[Exercise prompt] Identify each line below containing the string "scrolling" and copy it.

[Collected data]
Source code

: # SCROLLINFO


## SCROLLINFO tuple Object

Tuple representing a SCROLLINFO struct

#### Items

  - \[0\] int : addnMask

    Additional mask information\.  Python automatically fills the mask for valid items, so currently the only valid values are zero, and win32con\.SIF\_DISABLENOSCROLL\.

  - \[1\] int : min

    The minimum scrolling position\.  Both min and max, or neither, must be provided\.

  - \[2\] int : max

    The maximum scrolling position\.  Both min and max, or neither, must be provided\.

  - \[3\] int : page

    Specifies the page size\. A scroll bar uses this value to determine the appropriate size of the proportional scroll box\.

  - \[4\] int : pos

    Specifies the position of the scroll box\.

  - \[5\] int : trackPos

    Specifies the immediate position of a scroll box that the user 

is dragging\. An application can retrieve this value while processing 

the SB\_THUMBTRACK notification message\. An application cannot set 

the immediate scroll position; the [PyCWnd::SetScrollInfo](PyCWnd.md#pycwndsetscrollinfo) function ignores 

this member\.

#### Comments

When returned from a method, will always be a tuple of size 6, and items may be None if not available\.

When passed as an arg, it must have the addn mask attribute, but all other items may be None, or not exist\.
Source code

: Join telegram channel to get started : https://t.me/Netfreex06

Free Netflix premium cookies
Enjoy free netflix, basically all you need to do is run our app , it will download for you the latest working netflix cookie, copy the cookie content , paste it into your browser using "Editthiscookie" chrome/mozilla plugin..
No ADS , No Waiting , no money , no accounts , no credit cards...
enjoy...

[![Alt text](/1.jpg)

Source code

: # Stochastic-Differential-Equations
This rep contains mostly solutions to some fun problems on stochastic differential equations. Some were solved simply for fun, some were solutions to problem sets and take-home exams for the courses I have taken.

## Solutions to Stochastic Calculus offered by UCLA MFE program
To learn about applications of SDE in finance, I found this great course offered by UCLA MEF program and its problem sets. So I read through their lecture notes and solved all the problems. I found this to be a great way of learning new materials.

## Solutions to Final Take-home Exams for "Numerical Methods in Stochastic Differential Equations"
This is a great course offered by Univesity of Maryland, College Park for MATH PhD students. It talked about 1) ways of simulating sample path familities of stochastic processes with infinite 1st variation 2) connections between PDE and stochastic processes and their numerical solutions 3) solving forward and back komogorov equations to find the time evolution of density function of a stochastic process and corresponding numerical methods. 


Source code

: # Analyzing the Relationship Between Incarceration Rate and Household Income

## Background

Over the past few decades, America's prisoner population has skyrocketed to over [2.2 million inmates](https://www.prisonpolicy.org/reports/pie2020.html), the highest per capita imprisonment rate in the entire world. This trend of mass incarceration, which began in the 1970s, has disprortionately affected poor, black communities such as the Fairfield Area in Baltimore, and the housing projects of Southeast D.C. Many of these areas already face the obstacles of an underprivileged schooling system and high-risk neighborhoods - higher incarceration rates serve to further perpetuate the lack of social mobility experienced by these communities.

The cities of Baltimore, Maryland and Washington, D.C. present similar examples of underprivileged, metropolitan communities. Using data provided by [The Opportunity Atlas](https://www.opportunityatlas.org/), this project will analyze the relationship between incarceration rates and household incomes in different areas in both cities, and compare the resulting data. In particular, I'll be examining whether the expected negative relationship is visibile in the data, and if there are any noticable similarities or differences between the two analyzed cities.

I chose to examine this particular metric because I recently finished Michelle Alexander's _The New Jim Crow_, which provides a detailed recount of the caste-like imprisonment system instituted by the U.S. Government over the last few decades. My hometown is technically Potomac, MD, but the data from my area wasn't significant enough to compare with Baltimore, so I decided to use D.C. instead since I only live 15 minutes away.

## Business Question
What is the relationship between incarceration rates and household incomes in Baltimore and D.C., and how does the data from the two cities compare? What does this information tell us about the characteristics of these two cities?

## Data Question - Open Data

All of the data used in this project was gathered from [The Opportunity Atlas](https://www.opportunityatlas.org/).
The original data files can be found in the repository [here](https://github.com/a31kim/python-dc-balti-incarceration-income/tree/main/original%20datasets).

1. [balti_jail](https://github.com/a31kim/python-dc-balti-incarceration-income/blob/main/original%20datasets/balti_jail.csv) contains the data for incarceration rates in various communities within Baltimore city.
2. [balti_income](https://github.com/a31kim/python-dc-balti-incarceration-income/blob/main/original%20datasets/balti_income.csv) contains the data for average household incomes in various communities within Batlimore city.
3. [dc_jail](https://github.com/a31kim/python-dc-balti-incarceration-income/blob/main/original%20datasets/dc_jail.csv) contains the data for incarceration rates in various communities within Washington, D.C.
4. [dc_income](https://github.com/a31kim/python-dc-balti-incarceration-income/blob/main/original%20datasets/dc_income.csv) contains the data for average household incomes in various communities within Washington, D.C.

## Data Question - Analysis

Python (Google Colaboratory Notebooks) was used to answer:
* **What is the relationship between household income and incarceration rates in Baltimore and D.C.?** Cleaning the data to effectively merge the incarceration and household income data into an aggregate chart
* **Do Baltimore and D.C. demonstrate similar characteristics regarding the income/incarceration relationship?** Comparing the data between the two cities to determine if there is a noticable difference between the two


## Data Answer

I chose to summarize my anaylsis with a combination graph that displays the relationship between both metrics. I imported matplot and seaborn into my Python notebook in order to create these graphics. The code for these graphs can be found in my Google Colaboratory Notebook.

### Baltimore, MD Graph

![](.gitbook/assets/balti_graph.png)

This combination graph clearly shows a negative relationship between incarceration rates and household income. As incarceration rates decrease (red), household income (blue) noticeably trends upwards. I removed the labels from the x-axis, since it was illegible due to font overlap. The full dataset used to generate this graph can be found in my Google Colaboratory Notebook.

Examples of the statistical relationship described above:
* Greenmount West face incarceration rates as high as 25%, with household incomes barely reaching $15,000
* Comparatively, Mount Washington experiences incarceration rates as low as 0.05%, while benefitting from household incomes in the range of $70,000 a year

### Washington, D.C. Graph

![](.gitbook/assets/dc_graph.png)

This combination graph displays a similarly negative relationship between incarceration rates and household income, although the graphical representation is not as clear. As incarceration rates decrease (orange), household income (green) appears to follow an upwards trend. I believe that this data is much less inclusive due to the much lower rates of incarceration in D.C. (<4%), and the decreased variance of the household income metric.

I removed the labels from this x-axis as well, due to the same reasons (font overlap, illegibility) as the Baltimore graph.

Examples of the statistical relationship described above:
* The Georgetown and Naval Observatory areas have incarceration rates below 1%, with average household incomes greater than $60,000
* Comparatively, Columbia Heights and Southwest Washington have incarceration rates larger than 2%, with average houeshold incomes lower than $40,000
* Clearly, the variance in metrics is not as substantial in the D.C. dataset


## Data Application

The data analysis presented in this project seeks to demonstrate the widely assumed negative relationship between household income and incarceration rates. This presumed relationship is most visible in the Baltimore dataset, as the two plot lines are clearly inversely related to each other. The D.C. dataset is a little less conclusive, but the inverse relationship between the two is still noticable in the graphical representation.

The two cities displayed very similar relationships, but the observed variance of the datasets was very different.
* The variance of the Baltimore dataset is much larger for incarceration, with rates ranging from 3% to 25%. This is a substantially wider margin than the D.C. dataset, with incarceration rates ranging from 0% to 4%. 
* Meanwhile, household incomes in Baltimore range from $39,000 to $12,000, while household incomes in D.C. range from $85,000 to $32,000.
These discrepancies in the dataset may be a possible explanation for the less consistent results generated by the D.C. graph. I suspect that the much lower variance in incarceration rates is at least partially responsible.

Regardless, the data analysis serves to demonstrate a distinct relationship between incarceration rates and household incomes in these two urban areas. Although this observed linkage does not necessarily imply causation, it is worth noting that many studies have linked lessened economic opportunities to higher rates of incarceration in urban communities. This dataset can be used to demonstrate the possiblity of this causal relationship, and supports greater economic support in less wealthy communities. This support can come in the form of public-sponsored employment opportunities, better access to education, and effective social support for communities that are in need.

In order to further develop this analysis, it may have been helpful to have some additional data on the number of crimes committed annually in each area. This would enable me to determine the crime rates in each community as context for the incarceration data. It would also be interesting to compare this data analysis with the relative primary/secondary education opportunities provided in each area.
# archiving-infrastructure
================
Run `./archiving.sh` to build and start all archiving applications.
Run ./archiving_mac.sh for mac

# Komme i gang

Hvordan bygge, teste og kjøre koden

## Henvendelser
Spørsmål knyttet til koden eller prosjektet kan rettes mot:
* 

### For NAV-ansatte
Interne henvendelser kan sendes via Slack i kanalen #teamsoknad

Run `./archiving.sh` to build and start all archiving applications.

[Answer]
    The minimum scrolling position\.  Both min and max, or neither, must be provided\.
    The maximum scrolling position\.  Both min and max, or neither, must be provided\.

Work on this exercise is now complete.